** EXERCISE PROMPT **
Give back the full listing exactly as it appears below.

-.-.-

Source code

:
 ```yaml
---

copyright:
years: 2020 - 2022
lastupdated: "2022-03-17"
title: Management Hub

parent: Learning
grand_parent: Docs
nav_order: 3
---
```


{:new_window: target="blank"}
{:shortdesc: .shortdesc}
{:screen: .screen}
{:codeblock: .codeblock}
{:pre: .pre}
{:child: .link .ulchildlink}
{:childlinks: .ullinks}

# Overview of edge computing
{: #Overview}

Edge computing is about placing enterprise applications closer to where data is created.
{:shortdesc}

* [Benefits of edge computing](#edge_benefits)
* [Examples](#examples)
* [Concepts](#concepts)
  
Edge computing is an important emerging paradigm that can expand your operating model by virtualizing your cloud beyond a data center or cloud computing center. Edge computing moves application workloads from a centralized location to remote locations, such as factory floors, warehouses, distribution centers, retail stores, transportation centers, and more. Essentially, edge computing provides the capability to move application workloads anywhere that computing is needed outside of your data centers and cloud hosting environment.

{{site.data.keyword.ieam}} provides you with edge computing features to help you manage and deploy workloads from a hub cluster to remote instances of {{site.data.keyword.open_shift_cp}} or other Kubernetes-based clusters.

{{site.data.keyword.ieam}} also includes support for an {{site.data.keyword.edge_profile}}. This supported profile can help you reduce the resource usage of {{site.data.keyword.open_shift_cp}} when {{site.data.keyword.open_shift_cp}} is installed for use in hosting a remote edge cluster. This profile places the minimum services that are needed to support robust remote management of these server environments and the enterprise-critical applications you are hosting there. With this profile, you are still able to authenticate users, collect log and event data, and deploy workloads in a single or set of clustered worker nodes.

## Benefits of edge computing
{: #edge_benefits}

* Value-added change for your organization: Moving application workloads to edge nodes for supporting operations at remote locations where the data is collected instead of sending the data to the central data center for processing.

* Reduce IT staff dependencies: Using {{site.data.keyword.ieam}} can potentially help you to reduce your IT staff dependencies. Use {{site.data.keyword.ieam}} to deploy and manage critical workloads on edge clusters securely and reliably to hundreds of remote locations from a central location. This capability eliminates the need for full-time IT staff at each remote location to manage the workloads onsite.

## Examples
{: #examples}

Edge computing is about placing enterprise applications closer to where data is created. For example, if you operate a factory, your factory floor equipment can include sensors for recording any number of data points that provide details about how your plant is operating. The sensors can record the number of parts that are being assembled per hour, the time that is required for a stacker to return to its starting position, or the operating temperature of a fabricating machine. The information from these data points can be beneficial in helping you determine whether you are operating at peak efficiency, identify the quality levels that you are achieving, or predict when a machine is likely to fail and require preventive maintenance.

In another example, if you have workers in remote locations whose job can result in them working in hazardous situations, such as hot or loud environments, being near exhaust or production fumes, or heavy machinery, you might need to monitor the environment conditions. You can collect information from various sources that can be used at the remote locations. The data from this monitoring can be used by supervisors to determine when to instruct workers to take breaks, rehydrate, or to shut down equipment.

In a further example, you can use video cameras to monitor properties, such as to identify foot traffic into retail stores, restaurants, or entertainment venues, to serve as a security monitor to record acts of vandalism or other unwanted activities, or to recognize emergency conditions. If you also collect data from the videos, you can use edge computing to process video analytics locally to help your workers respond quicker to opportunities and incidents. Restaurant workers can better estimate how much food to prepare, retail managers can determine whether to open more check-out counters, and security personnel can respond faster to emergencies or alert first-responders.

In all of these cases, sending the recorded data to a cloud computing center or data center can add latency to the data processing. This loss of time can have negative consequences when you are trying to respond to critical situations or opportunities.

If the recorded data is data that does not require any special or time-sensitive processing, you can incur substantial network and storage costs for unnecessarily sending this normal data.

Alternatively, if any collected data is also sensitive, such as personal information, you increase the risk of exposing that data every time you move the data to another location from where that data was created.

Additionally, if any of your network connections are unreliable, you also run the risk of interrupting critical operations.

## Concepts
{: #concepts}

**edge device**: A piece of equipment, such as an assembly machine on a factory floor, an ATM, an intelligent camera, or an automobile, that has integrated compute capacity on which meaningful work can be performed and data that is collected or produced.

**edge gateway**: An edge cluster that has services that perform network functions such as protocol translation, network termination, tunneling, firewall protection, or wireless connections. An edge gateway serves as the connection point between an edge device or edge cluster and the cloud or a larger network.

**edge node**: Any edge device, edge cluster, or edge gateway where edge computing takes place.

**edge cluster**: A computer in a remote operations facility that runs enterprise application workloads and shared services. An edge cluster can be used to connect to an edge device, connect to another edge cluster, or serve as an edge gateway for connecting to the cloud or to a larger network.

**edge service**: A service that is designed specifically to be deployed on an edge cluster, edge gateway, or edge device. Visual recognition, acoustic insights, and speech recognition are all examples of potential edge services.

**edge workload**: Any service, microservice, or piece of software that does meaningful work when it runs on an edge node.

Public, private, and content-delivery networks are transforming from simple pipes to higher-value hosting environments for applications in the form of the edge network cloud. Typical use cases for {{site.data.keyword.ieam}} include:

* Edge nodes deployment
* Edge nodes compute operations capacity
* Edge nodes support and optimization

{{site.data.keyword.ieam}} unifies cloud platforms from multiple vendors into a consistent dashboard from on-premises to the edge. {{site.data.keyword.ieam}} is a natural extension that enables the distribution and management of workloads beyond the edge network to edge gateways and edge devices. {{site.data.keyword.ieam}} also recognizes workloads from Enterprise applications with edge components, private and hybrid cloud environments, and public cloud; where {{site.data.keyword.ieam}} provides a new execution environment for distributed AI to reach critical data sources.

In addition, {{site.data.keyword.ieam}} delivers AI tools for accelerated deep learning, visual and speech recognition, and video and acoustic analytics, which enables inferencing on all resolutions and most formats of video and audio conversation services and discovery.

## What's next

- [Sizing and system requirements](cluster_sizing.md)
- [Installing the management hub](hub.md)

-.-.-

** WRITTEN ANSWER **
Source code

:
 ```yaml
---

copyright:
years: 2020 - 2022
lastupdated: "2022-03-17"
title: Management Hub

parent: Learning
grand_parent: Docs
nav_order: 3
---
```


{:new_window: target="blank"}
{:shortdesc: .shortdesc}
{:screen: .screen}
{:codeblock: .codeblock}
{:pre: .pre}
{:child: .link .ulchildlink}
{:childlinks: .ullinks}

# Overview of edge computing
{: #Overview}

Edge computing is about placing enterprise applications closer to where data is created.
{:shortdesc}

* [Benefits of edge computing](#edge_benefits)
* [Examples](#examples)
* [Concepts](#concepts)
  
Edge computing is an important emerging paradigm that can expand your operating model by virtualizing your cloud beyond a data center or cloud computing center. Edge computing moves application workloads from a centralized location to remote locations, such as factory floors, warehouses, distribution centers, retail stores, transportation centers, and more. Essentially, edge computing provides the capability to move application workloads anywhere that computing is needed outside of your data centers and cloud hosting environment.

{{site.data.keyword.ieam}} provides you with edge computing features to help you manage and deploy workloads from a hub cluster to remote instances of {{site.data.keyword.open_shift_cp}} or other Kubernetes-based clusters.

{{site.data.keyword.ieam}} also includes support for an {{site.data.keyword.edge_profile}}. This supported profile can help you reduce the resource usage of {{site.data.keyword.open_shift_cp}} when {{site.data.keyword.open_shift_cp}} is installed for use in hosting a remote edge cluster. This profile places the minimum services that are needed to support robust remote management of these server environments and the enterprise-critical applications you are hosting there. With this profile, you are still able to authenticate users, collect log and event data, and deploy workloads in a single or set of clustered worker nodes.

## Benefits of edge computing
{: #edge_benefits}

* Value-added change for your organization: Moving application workloads to edge nodes for supporting operations at remote locations where the data is collected instead of sending the data to the central data center for processing.

* Reduce IT staff dependencies: Using {{site.data.keyword.ieam}} can potentially help you to reduce your IT staff dependencies. Use {{site.data.keyword.ieam}} to deploy and manage critical workloads on edge clusters securely and reliably to hundreds of remote locations from a central location. This capability eliminates the need for full-time IT staff at each remote location to manage the workloads onsite.

## Examples
{: #examples}

Edge computing is about placing enterprise applications closer to where data is created. For example, if you operate a factory, your factory floor equipment can include sensors for recording any number of data points that provide details about how your plant is operating. The sensors can record the number of parts that are being assembled per hour, the time that is required for a stacker to return to its starting position, or the operating temperature of a fabricating machine. The information from these data points can be beneficial in helping you determine whether you are operating at peak efficiency, identify the quality levels that you are achieving, or predict when a machine is likely to fail and require preventive maintenance.

In another example, if you have workers in remote locations whose job can result in them working in hazardous situations, such as hot or loud environments, being near exhaust or production fumes, or heavy machinery, you might need to monitor the environment conditions. You can collect information from various sources that can be used at the remote locations. The data from this monitoring can be used by supervisors to determine when to instruct workers to take breaks, rehydrate, or to shut down equipment.

In a further example, you can use video cameras to monitor properties, such as to identify foot traffic into retail stores, restaurants, or entertainment venues, to serve as a security monitor to record acts of vandalism or other unwanted activities, or to recognize emergency conditions. If you also collect data from the videos, you can use edge computing to process video analytics locally to help your workers respond quicker to opportunities and incidents. Restaurant workers can better estimate how much food to prepare, retail managers can determine whether to open more check-out counters, and security personnel can respond faster to emergencies or alert first-responders.

In all of these cases, sending the recorded data to a cloud computing center or data center can add latency to the data processing. This loss of time can have negative consequences when you are trying to respond to critical situations or opportunities.

If the recorded data is data that does not require any special or time-sensitive processing, you can incur substantial network and storage costs for unnecessarily sending this normal data.

Alternatively, if any collected data is also sensitive, such as personal information, you increase the risk of exposing that data every time you move the data to another location from where that data was created.

Additionally, if any of your network connections are unreliable, you also run the risk of interrupting critical operations.

## Concepts
{: #concepts}

**edge device**: A piece of equipment, such as an assembly machine on a factory floor, an ATM, an intelligent camera, or an automobile, that has integrated compute capacity on which meaningful work can be performed and data that is collected or produced.

**edge gateway**: An edge cluster that has services that perform network functions such as protocol translation, network termination, tunneling, firewall protection, or wireless connections. An edge gateway serves as the connection point between an edge device or edge cluster and the cloud or a larger network.

**edge node**: Any edge device, edge cluster, or edge gateway where edge computing takes place.

**edge cluster**: A computer in a remote operations facility that runs enterprise application workloads and shared services. An edge cluster can be used to connect to an edge device, connect to another edge cluster, or serve as an edge gateway for connecting to the cloud or to a larger network.

**edge service**: A service that is designed specifically to be deployed on an edge cluster, edge gateway, or edge device. Visual recognition, acoustic insights, and speech recognition are all examples of potential edge services.

**edge workload**: Any service, microservice, or piece of software that does meaningful work when it runs on an edge node.

Public, private, and content-delivery networks are transforming from simple pipes to higher-value hosting environments for applications in the form of the edge network cloud. Typical use cases for {{site.data.keyword.ieam}} include:

* Edge nodes deployment
* Edge nodes compute operations capacity
* Edge nodes support and optimization

{{site.data.keyword.ieam}} unifies cloud platforms from multiple vendors into a consistent dashboard from on-premises to the edge. {{site.data.keyword.ieam}} is a natural extension that enables the distribution and management of workloads beyond the edge network to edge gateways and edge devices. {{site.data.keyword.ieam}} also recognizes workloads from Enterprise applications with edge components, private and hybrid cloud environments, and public cloud; where {{site.data.keyword.ieam}} provides a new execution environment for distributed AI to reach critical data sources.

In addition, {{site.data.keyword.ieam}} delivers AI tools for accelerated deep learning, visual and speech recognition, and video and acoustic analytics, which enables inferencing on all resolutions and most formats of video and audio conversation services and discovery.

## What's next

- [Sizing and system requirements](cluster_sizing.md)
- [Installing the management hub](hub.md)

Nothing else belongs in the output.